After a summer of lockdown, the world witnessed widespread calls for reforms to regulate online speech. Brookings noticed a discernible shift from the protection of innovation to the protection to the safeguarding of citizens. Countries such as France, Germany, Brazil, and the US explored options for the legislation of content moderation.
Also this month, YouTube revealed it was bringing back teams of human moderators after AI systems were found to be over-censoring and doubling incorrect takedowns. The company also claimed that AI alone failed to match the accuracy of human moderators.
Meanwhile, there was a seismic shift in the online marketplace sector, with Adevinta announcing their acquisition of eBay Classifieds Group to create the world’s largest online classified group.

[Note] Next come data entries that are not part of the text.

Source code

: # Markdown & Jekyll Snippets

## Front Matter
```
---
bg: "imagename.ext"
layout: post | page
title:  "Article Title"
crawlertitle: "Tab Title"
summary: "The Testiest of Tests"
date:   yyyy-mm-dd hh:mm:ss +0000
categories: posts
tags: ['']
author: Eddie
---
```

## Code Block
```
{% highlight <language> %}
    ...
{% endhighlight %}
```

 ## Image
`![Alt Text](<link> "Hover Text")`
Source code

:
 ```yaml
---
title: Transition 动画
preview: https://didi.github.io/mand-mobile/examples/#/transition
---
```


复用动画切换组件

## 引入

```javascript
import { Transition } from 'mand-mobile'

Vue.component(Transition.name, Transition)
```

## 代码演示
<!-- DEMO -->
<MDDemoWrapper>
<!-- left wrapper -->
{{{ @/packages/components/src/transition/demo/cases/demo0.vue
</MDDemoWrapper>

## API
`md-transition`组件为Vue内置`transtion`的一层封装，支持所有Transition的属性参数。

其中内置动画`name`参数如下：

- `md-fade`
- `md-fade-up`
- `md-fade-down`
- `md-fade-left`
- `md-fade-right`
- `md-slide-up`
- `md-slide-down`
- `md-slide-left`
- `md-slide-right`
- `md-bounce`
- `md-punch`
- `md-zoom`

Over a year after a US data scientist raised concerns about the way in which Instagram handles children’s data, Ireland’s Data Protection Commission (DPC) opened two further investigations, following fears that the contact details of minors were being leaked in exchange for free analytics. It was also revealed that users who changed their account settings to ‘business’ had their contact details revealed.
October also saw eBay launch a sneaker authentication scheme in a bid to tackle counterfeits. Limited edition sneakers can be produced in batches of just a few thousand and sometimes only a dozen, driving up the resale value on online marketplaces.
Unfortunately, this has created a market for counterfeits with one US Customs and Border Protection operation last year alone yielding over 14,000 fake Nikes. Products will have to pass to an authentication facility before being passed on to the buyer.
In November, Zoom became the latest online platform to come under fire for its content moderation practices.
This happened after the platform blocked public and politically sensitive events planned for its service – where it felt that users has broke local laws or its rules which require users “to not break the law, promote violence, display nudity or commit other infractions”.
Zoom was accused of censorship in the debate surrounding Section 230 which gives online companies immunity from legal liability for user-generated content.
While December’s content moderation events are underway, what’s become clear in recent months, is that given how much we all rely on online platforms – for everything from shopping to study, work, rest, and play – companies of all kinds continue to struggle with moderation.
Continued uncertainty doesn’t help – in fact it highlights vulnerabilities and loopholes. But at the very least, knowing where potential pitfalls lie enables them to better protect their users, which ultimately is at the heart of all good content moderation efforts.
This starts with having the right systems and processes in place.